### Your instructions
Could you retype all of the records exactly, leaving out every picture?

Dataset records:
↓
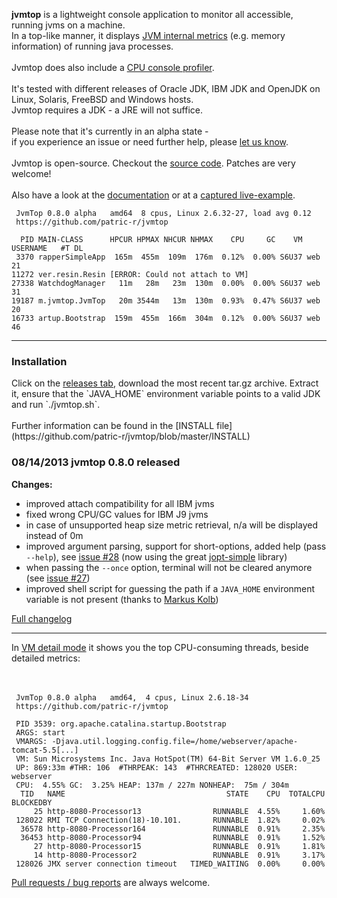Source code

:<b>jvmtop</b> is a lightweight console application to monitor all accessible, running jvms on a machine.<br>
In a top-like manner, it displays <a href='https://github.com/patric-r/jvmtop/blob/master/doc/ExampleOutput.md'>JVM internal metrics</a> (e.g. memory information) of running java processes.<br>
<br>
Jvmtop does also include a <a href='https://github.com/patric-r/jvmtop/blob/master/doc/ConsoleProfiler.md'>CPU console profiler</a>.<br>
<br>
It's tested with different releases of Oracle JDK, IBM JDK and OpenJDK on Linux, Solaris, FreeBSD and Windows hosts.<br>
Jvmtop requires a JDK - a JRE will not suffice.<br>
<br>
Please note that it's currently in an alpha state -<br>
if you experience an issue or need further help, please <a href='https://github.com/patric-r/jvmtop/issues'>let us know</a>.<br>
<br>
Jvmtop is open-source. Checkout the <a href='https://github.com/patric-r/jvmtop'>source code</a>. Patches are very welcome!<br>
<br>
Also have a look at the <a href='https://github.com/patric-r/jvmtop/blob/master/doc/Documentation.md'>documentation</a> or at a <a href='https://github.com/patric-r/jvmtop/blob/master/doc/ExampleOutput.md'>captured live-example</a>.<br>

```
 JvmTop 0.8.0 alpha   amd64  8 cpus, Linux 2.6.32-27, load avg 0.12
 https://github.com/patric-r/jvmtop

  PID MAIN-CLASS      HPCUR HPMAX NHCUR NHMAX    CPU     GC    VM USERNAME   #T DL
 3370 rapperSimpleApp  165m  455m  109m  176m  0.12%  0.00% S6U37 web        21
11272 ver.resin.Resin [ERROR: Could not attach to VM]
27338 WatchdogManager   11m   28m   23m  130m  0.00%  0.00% S6U37 web        31
19187 m.jvmtop.JvmTop   20m 3544m   13m  130m  0.93%  0.47% S6U37 web        20
16733 artup.Bootstrap  159m  455m  166m  304m  0.12%  0.00% S6U37 web        46
```

<hr />

<h3>Installation</h3>
Click on the <a href="https://github-hcs.dxc.com/sdelgado21/jvmtop/releases"> releases tab</a>, download the
most recent tar.gz archive. Extract it, ensure that the `JAVA_HOME` environment variable points to a valid JDK and run `./jvmtop.sh`.<br><br>
Further information can be found in the [INSTALL file](https://github.com/patric-r/jvmtop/blob/master/INSTALL)



<h3>08/14/2013 jvmtop 0.8.0 released</h3>
<b>Changes:</b>
<ul><li>improved attach compatibility for all IBM jvms<br>
</li><li>fixed wrong CPU/GC values for IBM J9 jvms<br>
</li><li>in case of unsupported heap size metric retrieval, n/a will be displayed instead of 0m<br>
</li><li>improved argument parsing, support for short-options, added help (pass <code>--help</code>), see <a href='https://github.com/patric-r/jvmtop/issues/28'>issue #28</a> (now using the great <a href='http://pholser.github.io/jopt-simple'>jopt-simple</a> library)<br>
</li><li>when passing the <code>--once</code> option, terminal will not be cleared anymore (see <a href='https://github.com/patric-r/jvmtop/issues/27'>issue #27</a>)<br>
</li><li>improved shell script for guessing the path if a <code>JAVA_HOME</code> environment variable is not present (thanks to <a href='https://groups.google.com/forum/#!topic/jvmtop-discuss/KGg_WpL_yAU'>Markus Kolb</a>)</li></ul>

<a href='https://github.com/patric-r/jvmtop/blob/master/doc/Changelog.md'>Full changelog</a>

<hr />

In <a href='https://github.com/patric-r/jvmtop/blob/master/doc/ExampleOutput.md'>VM detail mode</a> it shows you the top CPU-consuming threads, beside detailed metrics:<br>
<br>
<br>

```
 JvmTop 0.8.0 alpha   amd64,  4 cpus, Linux 2.6.18-34
 https://github.com/patric-r/jvmtop

 PID 3539: org.apache.catalina.startup.Bootstrap
 ARGS: start
 VMARGS: -Djava.util.logging.config.file=/home/webserver/apache-tomcat-5.5[...]
 VM: Sun Microsystems Inc. Java HotSpot(TM) 64-Bit Server VM 1.6.0_25
 UP: 869:33m #THR: 106  #THRPEAK: 143  #THRCREATED: 128020 USER: webserver
 CPU:  4.55% GC:  3.25% HEAP: 137m / 227m NONHEAP:  75m / 304m
  TID   NAME                                    STATE    CPU  TOTALCPU BLOCKEDBY
     25 http-8080-Processor13                RUNNABLE  4.55%     1.60%
 128022 RMI TCP Connection(18)-10.101.       RUNNABLE  1.82%     0.02%
  36578 http-8080-Processor164               RUNNABLE  0.91%     2.35%
  36453 http-8080-Processor94                RUNNABLE  0.91%     1.52%
     27 http-8080-Processor15                RUNNABLE  0.91%     1.81%
     14 http-8080-Processor2                 RUNNABLE  0.91%     3.17%
 128026 JMX server connection timeout   TIMED_WAITING  0.00%     0.00%
```

<a href='https://github.com/patric-r/jvmtop/issues'>Pull requests / bug reports</a> are always welcome.<br>
<br>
↑
### Worked solution
Source code

:<b>jvmtop</b> is a lightweight console application to monitor all accessible, running jvms on a machine.<br>
In a top-like manner, it displays <a href='https://github.com/patric-r/jvmtop/blob/master/doc/ExampleOutput.md'>JVM internal metrics</a> (e.g. memory information) of running java processes.<br>
<br>
Jvmtop does also include a <a href='https://github.com/patric-r/jvmtop/blob/master/doc/ConsoleProfiler.md'>CPU console profiler</a>.<br>
<br>
It's tested with different releases of Oracle JDK, IBM JDK and OpenJDK on Linux, Solaris, FreeBSD and Windows hosts.<br>
Jvmtop requires a JDK - a JRE will not suffice.<br>
<br>
Please note that it's currently in an alpha state -<br>
if you experience an issue or need further help, please <a href='https://github.com/patric-r/jvmtop/issues'>let us know</a>.<br>
<br>
Jvmtop is open-source. Checkout the <a href='https://github.com/patric-r/jvmtop'>source code</a>. Patches are very welcome!<br>
<br>
Also have a look at the <a href='https://github.com/patric-r/jvmtop/blob/master/doc/Documentation.md'>documentation</a> or at a <a href='https://github.com/patric-r/jvmtop/blob/master/doc/ExampleOutput.md'>captured live-example</a>.<br>

```
 JvmTop 0.8.0 alpha   amd64  8 cpus, Linux 2.6.32-27, load avg 0.12
 https://github.com/patric-r/jvmtop

  PID MAIN-CLASS      HPCUR HPMAX NHCUR NHMAX    CPU     GC    VM USERNAME   #T DL
 3370 rapperSimpleApp  165m  455m  109m  176m  0.12%  0.00% S6U37 web        21
11272 ver.resin.Resin [ERROR: Could not attach to VM]
27338 WatchdogManager   11m   28m   23m  130m  0.00%  0.00% S6U37 web        31
19187 m.jvmtop.JvmTop   20m 3544m   13m  130m  0.93%  0.47% S6U37 web        20
16733 artup.Bootstrap  159m  455m  166m  304m  0.12%  0.00% S6U37 web        46
```

<hr />

<h3>Installation</h3>
Click on the <a href="https://github-hcs.dxc.com/sdelgado21/jvmtop/releases"> releases tab</a>, download the
most recent tar.gz archive. Extract it, ensure that the `JAVA_HOME` environment variable points to a valid JDK and run `./jvmtop.sh`.<br><br>
Further information can be found in the [INSTALL file](https://github.com/patric-r/jvmtop/blob/master/INSTALL)



<h3>08/14/2013 jvmtop 0.8.0 released</h3>
<b>Changes:</b>
<ul><li>improved attach compatibility for all IBM jvms<br>
</li><li>fixed wrong CPU/GC values for IBM J9 jvms<br>
</li><li>in case of unsupported heap size metric retrieval, n/a will be displayed instead of 0m<br>
</li><li>improved argument parsing, support for short-options, added help (pass <code>--help</code>), see <a href='https://github.com/patric-r/jvmtop/issues/28'>issue #28</a> (now using the great <a href='http://pholser.github.io/jopt-simple'>jopt-simple</a> library)<br>
</li><li>when passing the <code>--once</code> option, terminal will not be cleared anymore (see <a href='https://github.com/patric-r/jvmtop/issues/27'>issue #27</a>)<br>
</li><li>improved shell script for guessing the path if a <code>JAVA_HOME</code> environment variable is not present (thanks to <a href='https://groups.google.com/forum/#!topic/jvmtop-discuss/KGg_WpL_yAU'>Markus Kolb</a>)</li></ul>

<a href='https://github.com/patric-r/jvmtop/blob/master/doc/Changelog.md'>Full changelog</a>

<hr />

In <a href='https://github.com/patric-r/jvmtop/blob/master/doc/ExampleOutput.md'>VM detail mode</a> it shows you the top CPU-consuming threads, beside detailed metrics:<br>
<br>
<br>

```
 JvmTop 0.8.0 alpha   amd64,  4 cpus, Linux 2.6.18-34
 https://github.com/patric-r/jvmtop

 PID 3539: org.apache.catalina.startup.Bootstrap
 ARGS: start
 VMARGS: -Djava.util.logging.config.file=/home/webserver/apache-tomcat-5.5[...]
 VM: Sun Microsystems Inc. Java HotSpot(TM) 64-Bit Server VM 1.6.0_25
 UP: 869:33m #THR: 106  #THRPEAK: 143  #THRCREATED: 128020 USER: webserver
 CPU:  4.55% GC:  3.25% HEAP: 137m / 227m NONHEAP:  75m / 304m
  TID   NAME                                    STATE    CPU  TOTALCPU BLOCKEDBY
     25 http-8080-Processor13                RUNNABLE  4.55%     1.60%
 128022 RMI TCP Connection(18)-10.101.       RUNNABLE  1.82%     0.02%
  36578 http-8080-Processor164               RUNNABLE  0.91%     2.35%
  36453 http-8080-Processor94                RUNNABLE  0.91%     1.52%
     27 http-8080-Processor15                RUNNABLE  0.91%     1.81%
     14 http-8080-Processor2                 RUNNABLE  0.91%     3.17%
 128026 JMX server connection timeout   TIMED_WAITING  0.00%     0.00%
```

<a href='https://github.com/patric-r/jvmtop/issues'>Pull requests / bug reports</a> are always welcome.<br>
<br>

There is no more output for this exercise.